MATERIAL TO PROCESS below:
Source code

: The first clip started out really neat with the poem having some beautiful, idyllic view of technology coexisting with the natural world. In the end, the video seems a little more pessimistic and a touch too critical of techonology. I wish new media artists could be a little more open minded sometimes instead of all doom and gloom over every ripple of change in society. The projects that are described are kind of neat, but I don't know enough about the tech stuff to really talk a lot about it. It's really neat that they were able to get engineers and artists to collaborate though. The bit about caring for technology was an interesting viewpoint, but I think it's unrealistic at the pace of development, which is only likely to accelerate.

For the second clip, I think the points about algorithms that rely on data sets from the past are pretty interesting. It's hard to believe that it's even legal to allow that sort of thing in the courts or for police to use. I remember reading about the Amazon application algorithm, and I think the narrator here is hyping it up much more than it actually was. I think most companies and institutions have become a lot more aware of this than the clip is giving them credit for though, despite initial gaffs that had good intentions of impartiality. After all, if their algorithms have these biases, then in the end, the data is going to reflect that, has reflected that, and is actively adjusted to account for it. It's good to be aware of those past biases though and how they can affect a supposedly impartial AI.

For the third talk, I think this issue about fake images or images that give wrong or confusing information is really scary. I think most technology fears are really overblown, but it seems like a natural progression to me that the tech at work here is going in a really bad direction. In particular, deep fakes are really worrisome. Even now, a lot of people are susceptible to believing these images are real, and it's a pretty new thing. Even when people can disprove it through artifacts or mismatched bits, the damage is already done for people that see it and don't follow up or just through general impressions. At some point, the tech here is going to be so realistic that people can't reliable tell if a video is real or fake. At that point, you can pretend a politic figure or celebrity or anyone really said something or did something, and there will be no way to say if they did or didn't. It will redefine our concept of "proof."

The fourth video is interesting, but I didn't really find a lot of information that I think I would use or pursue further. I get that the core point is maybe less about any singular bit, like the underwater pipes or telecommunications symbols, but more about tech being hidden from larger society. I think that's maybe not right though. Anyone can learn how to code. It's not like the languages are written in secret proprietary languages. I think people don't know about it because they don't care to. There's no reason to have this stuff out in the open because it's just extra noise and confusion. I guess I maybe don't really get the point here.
End of MATERIAL TO PROCESS.
MATERIAL TO PROCESS below:
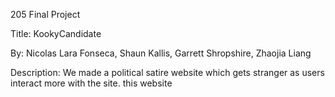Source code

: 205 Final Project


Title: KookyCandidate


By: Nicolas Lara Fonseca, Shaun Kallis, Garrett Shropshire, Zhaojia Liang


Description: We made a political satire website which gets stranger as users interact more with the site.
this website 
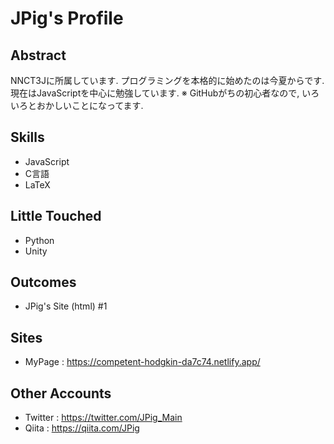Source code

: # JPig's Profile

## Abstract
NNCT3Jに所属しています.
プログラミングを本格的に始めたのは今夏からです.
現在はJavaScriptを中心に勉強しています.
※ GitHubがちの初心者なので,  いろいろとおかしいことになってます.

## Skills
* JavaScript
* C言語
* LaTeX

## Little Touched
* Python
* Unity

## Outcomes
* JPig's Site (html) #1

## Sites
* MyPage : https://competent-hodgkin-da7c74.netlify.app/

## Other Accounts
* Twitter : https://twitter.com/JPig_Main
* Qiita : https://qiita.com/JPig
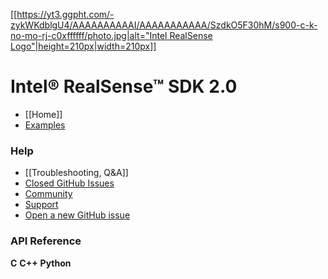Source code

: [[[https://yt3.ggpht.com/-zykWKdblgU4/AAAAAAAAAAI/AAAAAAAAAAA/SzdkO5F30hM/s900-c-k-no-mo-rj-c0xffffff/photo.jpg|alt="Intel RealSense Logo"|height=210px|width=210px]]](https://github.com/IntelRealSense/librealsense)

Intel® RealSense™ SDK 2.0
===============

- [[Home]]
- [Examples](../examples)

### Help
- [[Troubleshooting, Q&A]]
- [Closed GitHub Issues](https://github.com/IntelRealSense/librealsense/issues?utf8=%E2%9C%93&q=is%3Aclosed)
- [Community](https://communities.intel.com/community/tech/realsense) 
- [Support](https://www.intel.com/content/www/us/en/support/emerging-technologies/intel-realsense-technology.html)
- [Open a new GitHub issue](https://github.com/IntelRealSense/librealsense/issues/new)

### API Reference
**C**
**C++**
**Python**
End of MATERIAL TO PROCESS.
ACTIVITY
Count the lines in the entries above that hold the string "html", and give that count without any other text.

FINAL ANSWER
2